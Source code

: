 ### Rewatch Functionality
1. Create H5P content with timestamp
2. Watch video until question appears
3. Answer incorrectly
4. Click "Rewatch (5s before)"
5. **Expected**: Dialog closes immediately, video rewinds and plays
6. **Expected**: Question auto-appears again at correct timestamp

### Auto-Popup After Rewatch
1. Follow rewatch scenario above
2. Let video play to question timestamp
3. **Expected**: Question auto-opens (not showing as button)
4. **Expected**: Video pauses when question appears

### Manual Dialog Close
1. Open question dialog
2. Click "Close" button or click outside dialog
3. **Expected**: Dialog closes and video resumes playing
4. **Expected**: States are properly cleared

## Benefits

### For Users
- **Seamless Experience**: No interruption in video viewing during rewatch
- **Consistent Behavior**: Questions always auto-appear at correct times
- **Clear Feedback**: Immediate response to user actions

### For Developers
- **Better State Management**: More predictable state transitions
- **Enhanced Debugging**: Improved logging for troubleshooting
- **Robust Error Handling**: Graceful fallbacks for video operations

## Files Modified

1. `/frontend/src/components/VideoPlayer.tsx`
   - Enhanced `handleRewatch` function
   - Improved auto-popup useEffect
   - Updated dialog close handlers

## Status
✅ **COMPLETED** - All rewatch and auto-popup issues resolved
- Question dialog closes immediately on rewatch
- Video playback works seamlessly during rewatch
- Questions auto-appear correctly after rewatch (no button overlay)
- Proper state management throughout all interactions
--
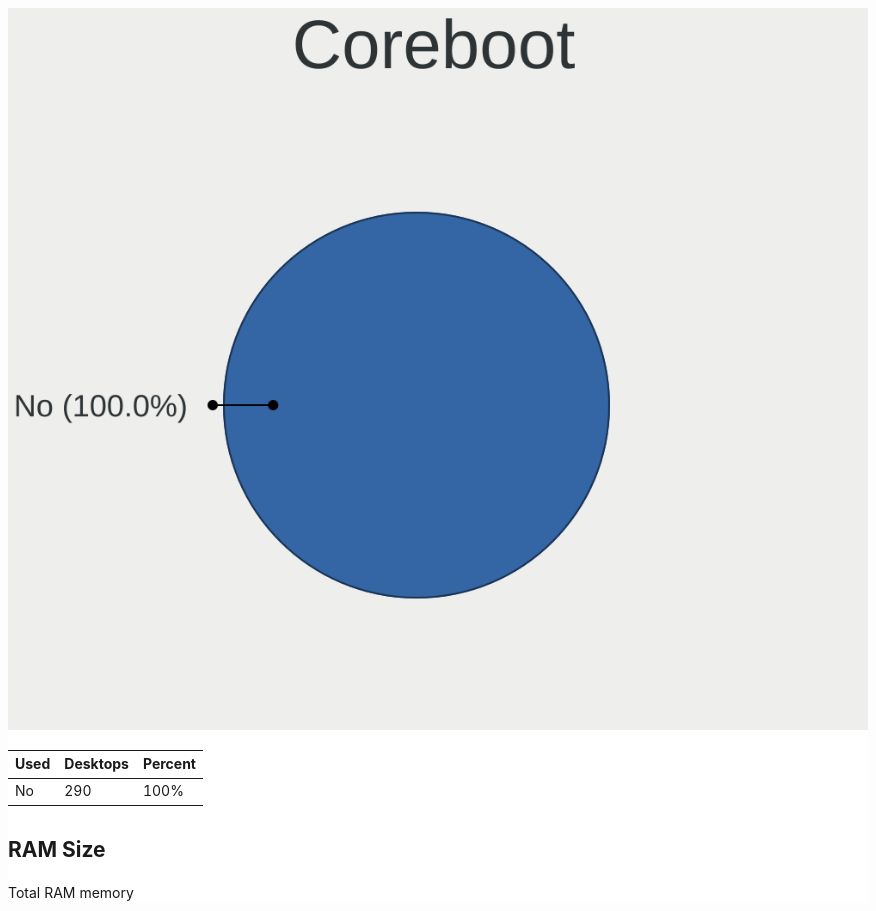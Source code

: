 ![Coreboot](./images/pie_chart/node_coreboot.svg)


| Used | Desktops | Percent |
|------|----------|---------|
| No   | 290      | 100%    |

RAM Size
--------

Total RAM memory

→ **Aim of the task**
Go to the line with "## Files Modified" in the entries above and repeat every line from there through the line with "- Proper state", exactly and with no other text.

→ **Answer to this problem**
## Files Modified

1. `/frontend/src/components/VideoPlayer.tsx`
   - Enhanced `handleRewatch` function
   - Improved auto-popup useEffect
   - Updated dialog close handlers

## Status
✅ **COMPLETED** - All rewatch and auto-popup issues resolved
- Question dialog closes immediately on rewatch
- Video playback works seamlessly during rewatch
- Questions auto-appear correctly after rewatch (no button overlay)
- Proper state management throughout all interactions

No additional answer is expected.